The air is still. I’m sitting on a large covered deck in the middle of a park, looking at a dried up water feature surrounded by drought resistant plants.
The surrounding hills echo with the disorienting hum of cicadas, singing through the hottest part of the day. None-the-less I’m smiling; the environment feels utterly Australian and makes me crave an ice-cold beer.
A cuisine-appropriate Almaza Pilsner ($9) hits the spot, and, for the designated driver charged with getting you back to Sydney in one piece, House-Made Mountain Lemonade ($6).

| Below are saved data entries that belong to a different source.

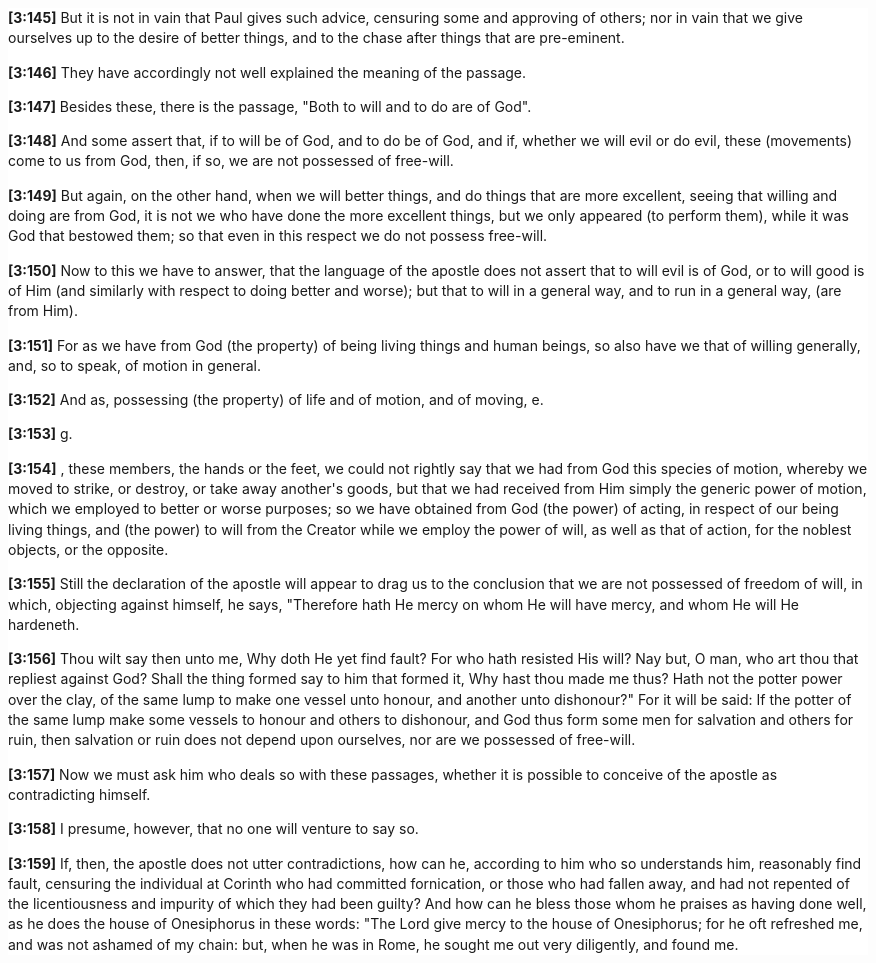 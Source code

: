**[3:145]** But it is not in vain that Paul gives such advice, censuring some and approving of others; nor in vain that we give ourselves up to the desire of better things, and to the chase after things that are pre-eminent.

**[3:146]** They have accordingly not well explained the meaning of the passage.

**[3:147]** Besides these, there is the passage, "Both to will and to do are of God".

**[3:148]** And some assert that, if to will be of God, and to do be of God, and if, whether we will evil or do evil, these (movements) come to us from God, then, if so, we are not possessed of free-will.

**[3:149]** But again, on the other hand, when we will better things, and do things that are more excellent, seeing that willing and doing are from God, it is not we who have done the more excellent things, but we only appeared (to perform them), while it was God that bestowed them; so that even in this respect we do not possess free-will.

**[3:150]** Now to this we have to answer, that the language of the apostle does not assert that to will evil is of God, or to will good is of Him (and similarly with respect to doing better and worse); but that to will in a general way, and to run in a general way, (are from Him).

**[3:151]** For as we have from God (the property) of being living things and human beings, so also have we that of willing generally, and, so to speak, of motion in general.

**[3:152]** And as, possessing (the property) of life and of motion, and of moving, e.

**[3:153]** g.

**[3:154]** , these members, the hands or the feet, we could not rightly say that we had from God this species of motion, whereby we moved to strike, or destroy, or take away another's goods, but that we had received from Him simply the generic power of motion, which we employed to better or worse purposes; so we have obtained from God (the power) of acting, in respect of our being living things, and (the power) to will from the Creator while we employ the power of will, as well as that of action, for the noblest objects, or the opposite.

**[3:155]** Still the declaration of the apostle will appear to drag us to the conclusion that we are not possessed of freedom of will, in which, objecting against himself, he says, "Therefore hath He mercy on whom He will have mercy, and whom He will He hardeneth.

**[3:156]** Thou wilt say then unto me, Why doth He yet find fault?  For who hath resisted His will?  Nay but, O man, who art thou that repliest against God?  Shall the thing formed say to him that formed it, Why hast thou made me thus?  Hath not the potter power over the clay, of the same lump to make one vessel unto honour, and another unto dishonour?"  For it will be said:  If the potter of the same lump make some vessels to honour and others to dishonour, and God thus form some men for salvation and others for ruin, then salvation or ruin does not depend upon ourselves, nor are we possessed of free-will.

**[3:157]** Now we must ask him who deals so with these passages, whether it is possible to conceive of the apostle as contradicting himself.

**[3:158]** I presume, however, that no one will venture to say so.

**[3:159]** If, then, the apostle does not utter contradictions, how can he, according to him who so understands him, reasonably find fault, censuring the individual at Corinth who had committed fornication, or those who had fallen away, and had not repented of the licentiousness and impurity of which they had been guilty?  And how can he bless those whom he praises as having done well, as he does the house of Onesiphorus in these words:  "The Lord give mercy to the house of Onesiphorus; for he oft refreshed me, and was not ashamed of my chain:  but, when he was in Rome, he sought me out very diligently, and found me.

Spiked with orange blossom, the latter is a tart yet floral lemonade, while the pilsner is refreshing and inoffensive.
Labelled, Lebanese Street Food ($19), a plate of red capsicum-spiked hommous topped with nicely charred chicken hunks, olives, chopped tomato and a crown of watercress, was both interesting and new.
While designed to be a feast for one person, the Byblos Tasting Plate ($30), was easy to share, providing us with a good menu overview. A marinated, spiced and char-grilled beef skewer is teamed with shish tawouk sitting on pile of flavoursome Lebanese rice. The sautéed chicken chunks are cooked in spicy tomato, while the rice is made texturally interesting with crisp vermicelli, almonds and pine nuts.
Flash-fried cauliflower florets dusted with za’atar are good run through the garlic sauce (toum). A mint-heavy cabbage salad rounds out the plate, and eats particularly well on this hot summery day, tasting of lemon, garlic, sea salt and sumac. Despite also coming with a trio of dips – labneh, toum and hummous – this whole plate eats better with rice than bread, largely because the bread isn’t as fresh as it could be. Yes it’s a little thing, but when bread is such a vital component of a Lebanese meal, it’s a little thing that affects your meal a lot.
For fewer than sixty bucks, our lunch at Byblos Restaurant & Bar in Gosford was solid without being exceptional.